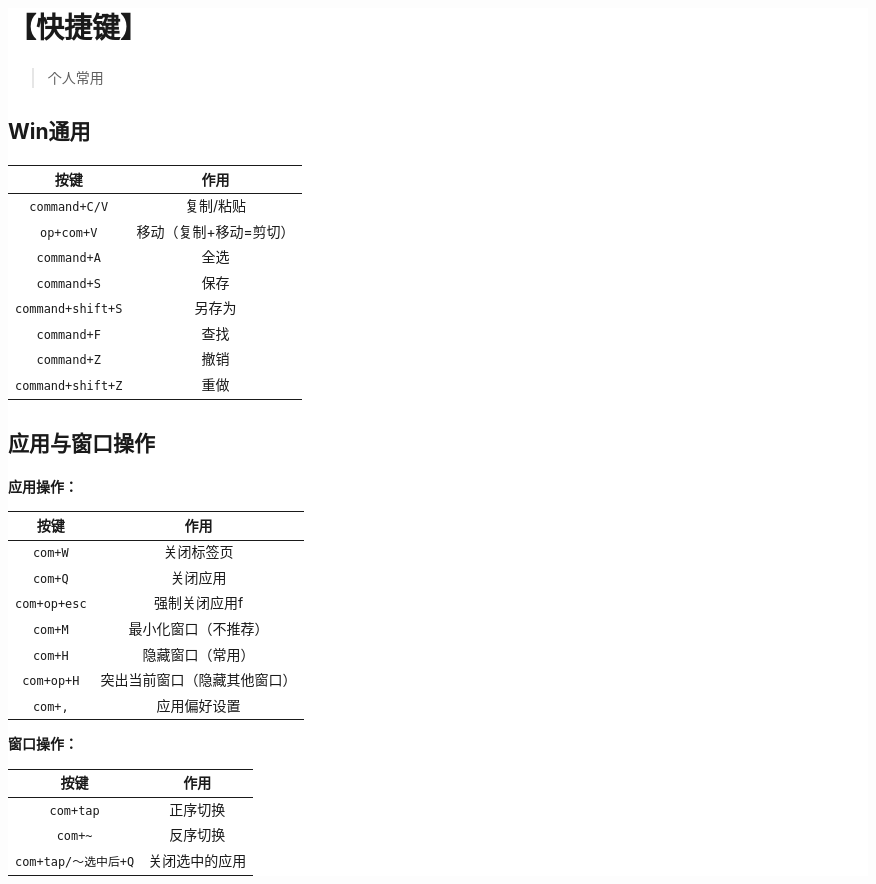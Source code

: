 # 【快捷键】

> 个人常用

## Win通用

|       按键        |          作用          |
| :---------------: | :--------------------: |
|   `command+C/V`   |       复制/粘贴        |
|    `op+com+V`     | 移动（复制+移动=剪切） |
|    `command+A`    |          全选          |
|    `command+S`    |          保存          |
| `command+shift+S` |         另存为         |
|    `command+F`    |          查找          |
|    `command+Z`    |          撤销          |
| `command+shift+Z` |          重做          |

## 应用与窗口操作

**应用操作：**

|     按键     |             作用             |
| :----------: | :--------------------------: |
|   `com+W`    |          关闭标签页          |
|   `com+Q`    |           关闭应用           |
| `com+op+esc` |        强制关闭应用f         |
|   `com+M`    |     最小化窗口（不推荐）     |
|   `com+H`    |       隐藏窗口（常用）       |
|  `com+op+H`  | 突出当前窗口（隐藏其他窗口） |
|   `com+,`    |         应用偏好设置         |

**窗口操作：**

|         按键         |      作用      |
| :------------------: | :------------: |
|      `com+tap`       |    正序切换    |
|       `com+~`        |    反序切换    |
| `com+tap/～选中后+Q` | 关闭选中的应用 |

.....

What this task involves:
Once the images are set aside, retype all of the material above exactly.

Solution for this task:
Source code

: # 【快捷键】

> 个人常用

## Win通用

|       按键        |          作用          |
| :---------------: | :--------------------: |
|   `command+C/V`   |       复制/粘贴        |
|    `op+com+V`     | 移动（复制+移动=剪切） |
|    `command+A`    |          全选          |
|    `command+S`    |          保存          |
| `command+shift+S` |         另存为         |
|    `command+F`    |          查找          |
|    `command+Z`    |          撤销          |
| `command+shift+Z` |          重做          |

## 应用与窗口操作

**应用操作：**

|     按键     |             作用             |
| :----------: | :--------------------------: |
|   `com+W`    |          关闭标签页          |
|   `com+Q`    |           关闭应用           |
| `com+op+esc` |        强制关闭应用f         |
|   `com+M`    |     最小化窗口（不推荐）     |
|   `com+H`    |       隐藏窗口（常用）       |
|  `com+op+H`  | 突出当前窗口（隐藏其他窗口） |
|   `com+,`    |         应用偏好设置         |

**窗口操作：**

|         按键         |      作用      |
| :------------------: | :------------: |
|      `com+tap`       |    正序切换    |
|       `com+~`        |    反序切换    |
| `com+tap/～选中后+Q` | 关闭选中的应用 |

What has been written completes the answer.